Всю жизнь Казанова, конечно, занимался вещами, мелочными по их сути. Но тоска по величию, достойному его многочисленных талантов не оставляла его. Не зря свой «Икосамерон» он в зрелом возрасте писал именно как сочинение капитальное, которое могло бы оставить заметный след в истории европейской литературы. Чувствовал ли он цену потерянного времени, компенсировал ли жизненные неудачи последнего периода своей жизни, сублимировал ли то, что стало практически невозможным, но в этот период он много работал за письменным столом.

Вопреки распространенному взгляду на него, Казанова был вполне склонен к теоретизированию того, что он делал на практике. Он не только организовывал лотерею и пытался наладить деятельность мануфактуры, но и имел собственную систему представлений о надлежащей экономической политике государства. Он не только писал книги по истории, но и имел концепцию подхода к истории. Не только писал оперные либретто и играл на скрипке, но и разделял древнегреческую теорию этоса музыки, что было почти причудой в его веке. Даже под авантюры были подведены соображения мировоззренческого порядка.

Большую часть своей жизни Казанова провёл, паразитируя на чужой глупости и невежестве, не трудясь на благо человечества, ничего не созидая. Но в позднем его творчестве возникает поэзия труда и созидания. «Икозамерон» - чуть ли не первый образец утопии преобразовательной и созидательной. В его веке этот призыв, услышь его более широкая аудитория, чем это было на самом деле, вряд ли был бы понят. Мода на него настанет только в следующем веке. Тот же Жюль Верн будет проникнут этой поэзией. Можно бесконечно наслаждаться одним из самых прекрасных гимнов науке – его романом «Таинственный остров», читая который изумляешься тем, с каким мастерством проведена главная линия – «из ничего – нечто». В социальном плане та же линия и та же поэзия великолепны в «Кораблекрушении «Джонатана», где потерпевшие кораблекрушение создают на необустроенном острове государство Либерия. Но это было впереди. Да и Жюль Верн вряд-ли читал Казанову.

Человек, на старости лет почти не публично заглянувший в будущее, Казанова преклонялся перед великими творцами прошлого, и вместе с тем, прекрасно знал современную ему литературу и искусство. Этот прожигатель жизни не пожалел приложить громадные силы для перевода «Илиады» на родной итальянский язык. Ведь, что бы ни говорили о полном отсутствии патриотизма в его душе, он страстно любил родную культуру, родную поэзию. Среди его кумиров – и Данте, и особенно Ариосто, которого он мог цитировать целыми страницами.
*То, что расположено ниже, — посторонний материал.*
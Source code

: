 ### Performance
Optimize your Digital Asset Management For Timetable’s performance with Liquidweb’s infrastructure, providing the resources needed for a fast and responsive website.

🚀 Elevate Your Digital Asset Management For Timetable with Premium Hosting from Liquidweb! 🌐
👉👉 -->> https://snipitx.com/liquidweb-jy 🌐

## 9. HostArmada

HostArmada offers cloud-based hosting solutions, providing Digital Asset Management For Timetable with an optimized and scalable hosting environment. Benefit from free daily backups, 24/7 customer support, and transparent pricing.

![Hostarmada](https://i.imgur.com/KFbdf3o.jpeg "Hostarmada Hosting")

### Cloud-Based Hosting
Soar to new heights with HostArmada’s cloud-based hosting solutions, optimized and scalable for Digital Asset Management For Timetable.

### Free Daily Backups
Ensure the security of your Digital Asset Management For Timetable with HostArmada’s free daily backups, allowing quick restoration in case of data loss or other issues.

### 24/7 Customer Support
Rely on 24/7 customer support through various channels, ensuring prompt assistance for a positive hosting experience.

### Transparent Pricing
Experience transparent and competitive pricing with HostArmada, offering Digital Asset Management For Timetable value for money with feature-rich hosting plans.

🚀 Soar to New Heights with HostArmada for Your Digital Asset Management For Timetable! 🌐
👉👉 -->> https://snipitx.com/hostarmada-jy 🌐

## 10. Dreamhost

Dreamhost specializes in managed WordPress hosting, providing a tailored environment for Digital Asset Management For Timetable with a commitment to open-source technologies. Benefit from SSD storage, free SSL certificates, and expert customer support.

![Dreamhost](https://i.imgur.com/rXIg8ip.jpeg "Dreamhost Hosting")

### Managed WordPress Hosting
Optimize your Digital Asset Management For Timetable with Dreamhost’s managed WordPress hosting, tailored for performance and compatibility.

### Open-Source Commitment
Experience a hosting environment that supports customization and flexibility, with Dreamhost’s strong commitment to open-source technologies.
Отсюда, в частности, любовь к филологии, и всякого рода проекты по организации семинаров для изучения языка. Филологическими рассуждениями просто пропитаны его работы. Даже в сведениях о том, что представляет собой «язык мегамикров» чувствуется филологическая забава, и очень небанальная. Видно, что помимо прочего, у Казановы был талант к созданию искусственных языков. Другое дело, что в его время эта проблема не имела практического значения. Но этот дар вполне пригодился бы в двадцатом веке, когда проблема создания искусственных языков для универсального общения приобрела практический смысл и одно время даже привлекала к себе всеобщее внимание.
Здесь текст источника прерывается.